=== Section Start ===

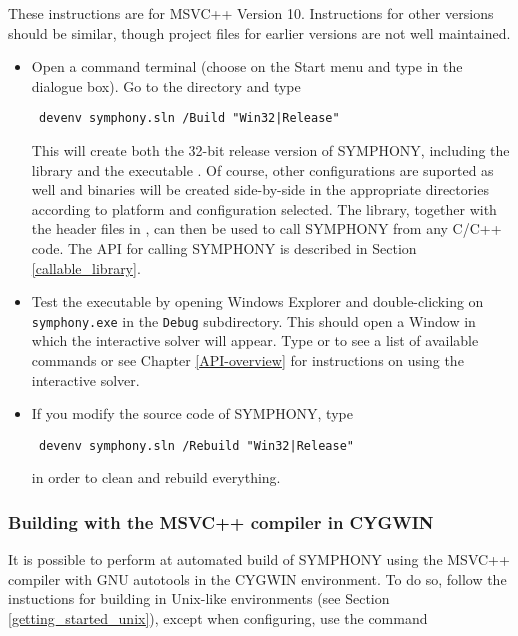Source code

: These instructions are for MSVC++ Version 10. Instructions for other versions
should be similar, though project files for earlier versions are not well
maintained. 

\begin{itemize}
\item Open a command terminal (choose  on the Start menu and type
 in the dialogue box). Go to the 
directory and type 
{\color{Brown}
\begin{verbatim}
 devenv symphony.sln /Build "Win32|Release"
\end{verbatim}
}This will create both the 32-bit release version of SYMPHONY, including the
library  and the executable . Of course,
other configurations are suported as well and binaries will be created
side-by-side in the appropriate directories according to platform and
configuration selected. The library, together with the header files in
, can then be used to call SYMPHONY from any
C/C++ code. The API for calling SYMPHONY is described in Section
\ref{callable_library}.

\item Test the executable by opening Windows Explorer and double-clicking
on {\color{Brown}\texttt{symphony.exe}} in the
{\color{Brown}\texttt{Debug\bs}} subdirectory. This should open a Window in
which the interactive solver will appear. Type  or  to see
a list of available commands or see Chapter
\ref{API-overview} for instructions on using the interactive solver.

\item If you modify the source code of SYMPHONY, type 
{\color{Brown}
\begin{verbatim}
 devenv symphony.sln /Rebuild "Win32|Release"
\end{verbatim}
}
in order to clean and rebuild everything.
\end{itemize} 

\subsubsection{Building with the MSVC++ compiler in CYGWIN}

It is possible to perform at automated build of SYMPHONY using the MSVC++
compiler  with GNU autotools in the CYGWIN environment. To do so,
follow the instuctions for building in Unix-like environments (see Section
\ref{getting_started_unix}), except when configuring, use the command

=== Section End ===

> What the task asks
From top to bottom, restate the records above exactly and omit every picture.

> Written response
Source code

: These instructions are for MSVC++ Version 10. Instructions for other versions
should be similar, though project files for earlier versions are not well
maintained. 

\begin{itemize}
\item Open a command terminal (choose  on the Start menu and type
 in the dialogue box). Go to the 
directory and type 
{\color{Brown}
\begin{verbatim}
 devenv symphony.sln /Build "Win32|Release"
\end{verbatim}
}This will create both the 32-bit release version of SYMPHONY, including the
library  and the executable . Of course,
other configurations are suported as well and binaries will be created
side-by-side in the appropriate directories according to platform and
configuration selected. The library, together with the header files in
, can then be used to call SYMPHONY from any
C/C++ code. The API for calling SYMPHONY is described in Section
\ref{callable_library}.

\item Test the executable by opening Windows Explorer and double-clicking
on {\color{Brown}\texttt{symphony.exe}} in the
{\color{Brown}\texttt{Debug\bs}} subdirectory. This should open a Window in
which the interactive solver will appear. Type  or  to see
a list of available commands or see Chapter
\ref{API-overview} for instructions on using the interactive solver.

\item If you modify the source code of SYMPHONY, type 
{\color{Brown}
\begin{verbatim}
 devenv symphony.sln /Rebuild "Win32|Release"
\end{verbatim}
}
in order to clean and rebuild everything.
\end{itemize} 

\subsubsection{Building with the MSVC++ compiler in CYGWIN}

It is possible to perform at automated build of SYMPHONY using the MSVC++
compiler  with GNU autotools in the CYGWIN environment. To do so,
follow the instuctions for building in Unix-like environments (see Section
\ref{getting_started_unix}), except when configuring, use the command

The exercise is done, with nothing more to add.